I'm planning on having a good day today, because of You!
Today is Friday, October 7th, 2005; Karen's Korner #650|
(There will no Karen's Korners for the upcoming week. Jim and I are traveling to Canada for a few days to see several of the cities there! KK #651 will be sent on Monday, October 17; see you then!)
Yesterday I went to Clarion's ecumenical Union Ladies' Aid to listen to long-time friend, Sue Freund tell about her recent short-term mission trip to Africa. On Saturday, Jim and I went to Minneapolis to attend the wedding of her son, Matt, in the late afternoon there. Under a month ago, nine other friends and I helped to put on a couple's shower for Matt and his now wife, Crystal. I wanted to do all three of those things; I felt compelled to do it.
Know why? Because Sue would do and has done the same things for me! When she was asked to help make some flowers for both of our daughters' weddings, Sue shared her time and talents and did them. While I was county 4-H visual arts project leader and we organized some craft-type workshops for the youth involved in those projects, I would call Sue and she would agree to be a presenter. When our kids were younger and in middle and high school, if I would ask Sue and her husband, Bob, to serve as youth sponsors, they would do it!
I know that if I have something that I want done which Sue has the time and talent for, she will help me out. It is pretty hard to not to serve, work with, enjoy the company of a friend like Sue.
It makes me think of our relationship with God. Once we recognize the way that He is always there for us, makes such a tremendous impact on our daily lives, gives a bigger dose of grace and mercy than we could ever deserve........we want to do some things to show Him how much He means to us.
God is always there for each one of us..loving and taking care of us; can we do any less than return a meager portion back to Him?
Today is Monday, October 17th, 2005; Karen's Korner #651|
Jim and I are back after parts of eight days in Canada; seeing the sights in Ottawa, Montreal, Quebec, Toronto.

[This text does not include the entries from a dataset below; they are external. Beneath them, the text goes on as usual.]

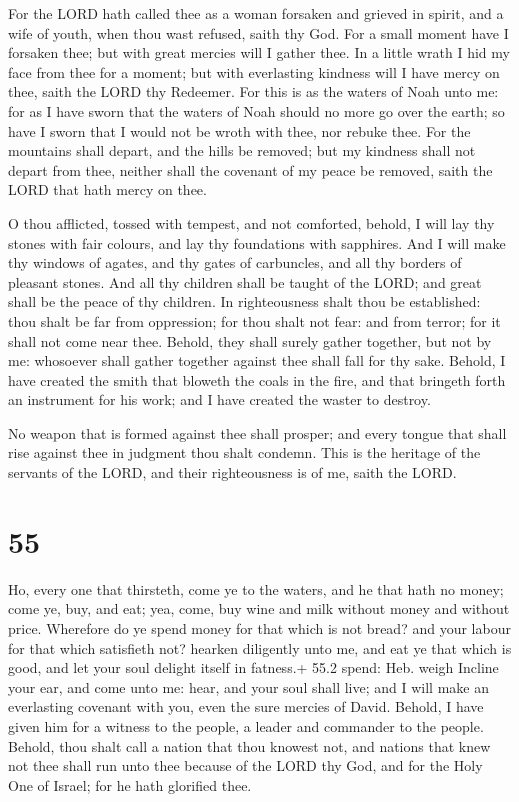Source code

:  For the LORD hath called thee as a woman forsaken and
grieved in spirit, and a wife of youth, when thou wast refused, saith
thy God.  For a small moment have I forsaken thee; but with
great mercies will I gather thee.  In a little wrath I hid
my face from thee for a moment; but with everlasting kindness will I
have mercy on thee, saith the LORD thy Redeemer.  For this
is as the waters of Noah unto me: for as I have sworn that the waters of
Noah should no more go over the earth; so have I sworn that I would not
be wroth with thee, nor rebuke thee.  For the mountains
shall depart, and the hills be removed; but my kindness shall not depart
from thee, neither shall the covenant of my peace be removed, saith the
LORD that hath mercy on thee.

 O thou afflicted, tossed with tempest, and not
comforted, behold, I will lay thy stones with fair colours, and lay thy
foundations with sapphires.  And I will make thy windows of
agates, and thy gates of carbuncles, and all thy borders of pleasant
stones.  And all thy children shall be taught of the LORD;
and great shall be the peace of thy children.  In
righteousness shalt thou be established: thou shalt be far from
oppression; for thou shalt not fear: and from terror; for it shall not
come near thee.  Behold, they shall surely gather together,
but not by me: whosoever shall gather together against thee shall fall
for thy sake.  Behold, I have created the smith that
bloweth the coals in the fire, and that bringeth forth an instrument for
his work; and I have created the waster to destroy.

 No weapon that is formed against thee shall prosper; and
every tongue that shall rise against thee in judgment thou shalt
condemn. This is the heritage of the servants of the LORD, and their
righteousness is of me, saith the LORD.

\hypertarget{section-54}{%
\section{55}\label{section-54}}

 Ho, every one that thirsteth, come ye to the waters, and he
that hath no money; come ye, buy, and eat; yea, come, buy wine and milk
without money and without price.  Wherefore do ye spend
money for that which is not bread? and your labour for that which
satisfieth not? hearken diligently unto me, and eat ye that which is
good, and let your soul delight itself in fatness.+ 55.2 spend: Heb.
weigh  Incline your ear, and come unto me: hear, and your
soul shall live; and I will make an everlasting covenant with you, even
the sure mercies of David.  Behold, I have given him for a
witness to the people, a leader and commander to the people.
 Behold, thou shalt call a nation that thou knowest not, and
nations that knew not thee shall run unto thee because of the LORD thy
God, and for the Holy One of Israel; for he hath glorified thee.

I don't want to impress everyone with the fact that we never miss church; that isn't true. But when we travel, our best memories are oten that of being a guest with some church family somewhere. On Sunday morning, I said to Jim, "I'd like to go to church this morning if we can find one." Sometimes schedules don't match and we don't find one that will work.
Do you believe in "God things"? I think what happened to us could qualify!
We were traveling from Kingston, Ontario to Quebec. We knew that church time would be some time between 9 and 11. In several small towns, we were too early. So we kept moving. In one bigger town, the church we went by had finished about 25 minutes earlier. Time was starting to get away from us. If we couldn't find a church service at 11 a.m., it would be too late. We were on the outskirts of Ottawa and we spotted a fairly new building on the opposite side of the four-lane highway. It was about 20 minutes until 11. It looked like there were people going in rather than coming out. We would try it! Down the highway, over the over-pass and back to the building. Kanata Wesleyan Church. Two church services - one at 9 and a second one at 11. We were just in time!!
When we travel, neither Jim nor I overly dresses up. We dress for all day. He had worn colored jeans and a sport shirt. I had on colored jeans, a turtle neck and sweatshirt. I have lots of sweatshirts, packed 4 for our trip. Might be colder in Canada. I wore the one I had bought when we traveled to New Zealand in February; it says "New Zealand" on the front.
It was a good worship service, pretty contemporary. Lots of singing; praise band and song leaders. Overhead projector with messages and songs. After a bit, we were to greet one another. About 350 in that worship service. When we turned to greet the people directly behind us, the older couple said, "New Zealand? Have you traveled their recently?"
In February was our response.
"We just got back from there," Harriet said. "We haven't been in church here for five weeks. This is our first Sunday back!"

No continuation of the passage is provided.